Fol. 4v

Codex on the Flight of Birds of Leonardo Here begin, after the theoretical notes, Leonardo’s observations of flight in nature.
In his Codex he mentions two birds, the kite and the Greek partridge, but from the drawings it appears that the subject of his studies was above all the kite, a common bird of prey with a wing span of about a metre and a half.
Leonardo notes the difference in behaviour between the flexible entities (i.e., feathers) and rigid entities (i.e., bones) of the bird in flight when they are subject to a force pressing down from above. The bones are one thing, but the feathers are another; these constitute entities which become increasingly flexible body as they extend towards the ends of the wing. The question that Leonardo poses is which part of the wing is most affected by the various forces of the air.

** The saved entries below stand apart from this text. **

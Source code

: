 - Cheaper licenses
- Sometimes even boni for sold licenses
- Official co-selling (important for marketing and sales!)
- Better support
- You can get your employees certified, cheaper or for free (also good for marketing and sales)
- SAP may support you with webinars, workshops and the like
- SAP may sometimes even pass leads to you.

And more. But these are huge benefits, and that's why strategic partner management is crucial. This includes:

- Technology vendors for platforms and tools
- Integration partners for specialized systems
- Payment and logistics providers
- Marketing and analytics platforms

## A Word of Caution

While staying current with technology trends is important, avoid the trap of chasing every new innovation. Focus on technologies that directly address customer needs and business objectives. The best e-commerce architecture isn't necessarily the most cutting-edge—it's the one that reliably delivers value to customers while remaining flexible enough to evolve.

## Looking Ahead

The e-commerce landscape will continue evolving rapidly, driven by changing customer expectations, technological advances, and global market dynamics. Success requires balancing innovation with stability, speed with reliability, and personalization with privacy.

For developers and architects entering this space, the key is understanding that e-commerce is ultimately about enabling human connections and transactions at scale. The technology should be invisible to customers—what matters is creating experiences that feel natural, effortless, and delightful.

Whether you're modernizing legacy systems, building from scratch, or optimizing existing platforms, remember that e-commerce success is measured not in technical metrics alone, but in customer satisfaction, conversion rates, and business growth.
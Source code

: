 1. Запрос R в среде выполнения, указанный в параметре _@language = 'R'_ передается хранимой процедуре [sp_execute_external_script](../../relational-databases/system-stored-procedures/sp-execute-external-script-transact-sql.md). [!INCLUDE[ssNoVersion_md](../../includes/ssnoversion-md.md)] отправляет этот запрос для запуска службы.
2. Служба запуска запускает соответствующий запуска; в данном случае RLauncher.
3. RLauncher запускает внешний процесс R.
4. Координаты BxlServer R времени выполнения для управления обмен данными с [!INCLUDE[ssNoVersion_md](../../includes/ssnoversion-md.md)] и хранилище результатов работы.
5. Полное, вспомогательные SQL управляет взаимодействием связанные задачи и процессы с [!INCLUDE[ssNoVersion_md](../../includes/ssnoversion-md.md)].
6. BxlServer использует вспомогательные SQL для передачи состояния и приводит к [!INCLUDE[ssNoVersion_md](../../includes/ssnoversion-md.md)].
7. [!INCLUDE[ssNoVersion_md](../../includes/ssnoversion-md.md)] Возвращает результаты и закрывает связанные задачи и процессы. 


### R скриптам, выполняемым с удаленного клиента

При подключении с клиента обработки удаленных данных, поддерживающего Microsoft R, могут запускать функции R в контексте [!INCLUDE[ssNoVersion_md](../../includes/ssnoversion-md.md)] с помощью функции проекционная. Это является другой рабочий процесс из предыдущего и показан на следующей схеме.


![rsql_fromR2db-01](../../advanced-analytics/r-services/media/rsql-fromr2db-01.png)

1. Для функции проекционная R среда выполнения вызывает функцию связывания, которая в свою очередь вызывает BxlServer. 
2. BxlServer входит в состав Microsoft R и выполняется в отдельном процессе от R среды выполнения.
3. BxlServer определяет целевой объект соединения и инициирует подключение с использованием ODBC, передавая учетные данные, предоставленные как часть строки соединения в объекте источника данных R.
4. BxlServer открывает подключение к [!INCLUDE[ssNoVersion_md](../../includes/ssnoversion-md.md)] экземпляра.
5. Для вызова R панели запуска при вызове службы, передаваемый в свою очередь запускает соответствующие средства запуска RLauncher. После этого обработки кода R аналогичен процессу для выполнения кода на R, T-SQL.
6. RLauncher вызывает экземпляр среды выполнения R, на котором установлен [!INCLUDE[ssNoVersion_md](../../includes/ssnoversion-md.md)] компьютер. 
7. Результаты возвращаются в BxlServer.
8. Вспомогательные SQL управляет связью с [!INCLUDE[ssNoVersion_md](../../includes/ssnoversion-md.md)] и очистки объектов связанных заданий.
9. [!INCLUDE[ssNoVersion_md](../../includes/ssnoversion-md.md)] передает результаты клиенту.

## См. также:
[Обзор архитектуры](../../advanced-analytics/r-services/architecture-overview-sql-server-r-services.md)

«le penne che sono più lontane dalla loro attaccatura saranno più pieghevoli. Dunque le cime delle penne delle ali saranno sempre più alte rispetto al punto in cui nascono, per cui potremo ragionevolmente dire che le ossa delle ali saranno sempre più basse di ogni altra parte dell'ala nella fase di abbassamento, e più alte nella fase di innalzamento, talché la parte più pesante è la guida del moto»
(The feathers that are furthest from the place where they are attached are the most flexible. Thus the ends of the feathers of the wings will always be higher with respect to the point from which they grow, so that we can reasonably say that the bones of the wings will always be lower than any other part of the wing in the phase of lowering, and higher in the phase of raising, because the heavier part guides the motion.)

NOTE. For each page of Leonardo’s Codex we provide a brief summary, with the quotation of one that page’s most significant passages edited in modern Italian, with an English translation.